Ignoring low-budget logic, we whipped up a script with forty speaking parts. With little acting experience ourselves and having never auditioned an actor in our lives, rounding out our cast was something we probably shouldn't have taken for granted. As it turned out, none of that really mattered. Over the course of a few weeks in the Spring before we shot Zopp, we held a hunt for our cast. We solicited actors through some online forums as well as through a couple of newspaper and television news stories about our production. Response got pretty overwhelming at first.

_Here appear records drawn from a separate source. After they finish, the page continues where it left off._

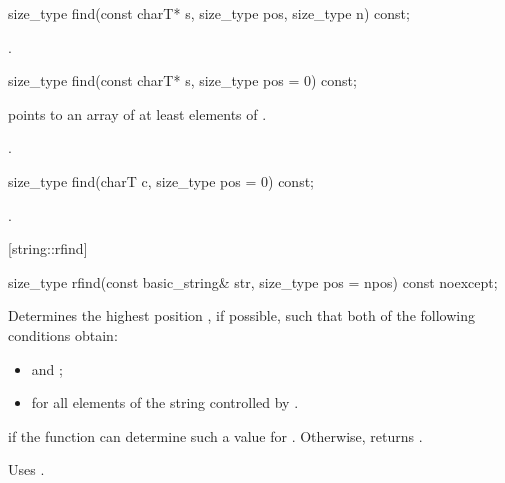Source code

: %
%
\begin{itemdecl}
size_type find(const charT* s, size_type pos, size_type n) const;
\end{itemdecl}

\begin{itemdescr}
\pnum
\returns
{}.
\end{itemdescr}

%
%
\begin{itemdecl}
size_type find(const charT* s, size_type pos = 0) const;
\end{itemdecl}

\begin{itemdescr}
\pnum
\requires {} points to an array of at least 
elements of .

\pnum
\returns
{}.
\end{itemdescr}

%
%
\begin{itemdecl}
size_type find(charT c, size_type pos = 0) const;
\end{itemdecl}

\begin{itemdescr}
\pnum
\returns
{}.
\end{itemdescr}

[string::rfind]{}

%
%
\begin{itemdecl}
size_type rfind(const basic_string& str,
                size_type pos = npos) const noexcept;
\end{itemdecl}

\begin{itemdescr}
\pnum
\effects
Determines the highest position , if possible, such that both of
the following conditions obtain:

\begin{itemize}
\item
{}
and
;
\item
{}%
for all elements  of the string controlled by .
\end{itemize}

\pnum
\returns
{} if the function can determine such a value for .
Otherwise, returns
.

\pnum
\notes
Uses
.
\end{itemdescr}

Actors from all over Wisconsin and Minnesota started firing us headshots and resumes, touting their interest in acting the shit out of our movie. We quickly learned two very important things about the process:
Acting resumes are boring and inconsequential. (This, by the way, was an opinion only shared by Nick: "Just because he played Guildenstern in Carthage College's production of Silly Hamlet, it doesn't mean he can act in a movie.")*
Nobody ever looks as hot as their headshot.**
Actually, these two things weren't that important. Resumes were fun for tidbits that you couldn't see on the headshots, like Corey Walton can do a British accent (although we didn't find out until later his North London was far better than his Glasgow). Headshots were important to evaluate vital potential character traits, like, could Matthew Glover's baby face sport facial hair? But unlike in the real world, looks and experience got you only so far with Wut Wut Alma's hardcore judgment of talent. Our hunt became more of a personality search. We tried to find people we liked. Talented sure. And capable of playing the parts we had. But we wanted nice people. Sincere people. People that would stroke our egos at all available moments. Just kidding about that part. Though I doubt it hurt. But seriously, Mike Cook wrote us a letter pretty much begging to be in our movie, but he did so in such a sincere way that we were pretty certain he wasn't going to kill or maim us. See, that's the kind of thing that would win us over. And it was a mixture of looks and experience and talen...and then more than anything coolness that made us think, "Hey, I want to spend a few days this summer with THIS person making our movie." Suddenly, with that philosophy, the roster got filled with hardly an effort or debate. And they delivered! The cast is undoubtedly one of Zopp's main stengths. Oh, and did I also mention the part about them being funny? 
*Nick is an a-hole. If you think it is pompous when people say theatre acting is a higher art form than movie acting, you should hear his counter-argument.
**One notable exception was Tim Foley. TIM FOLEY!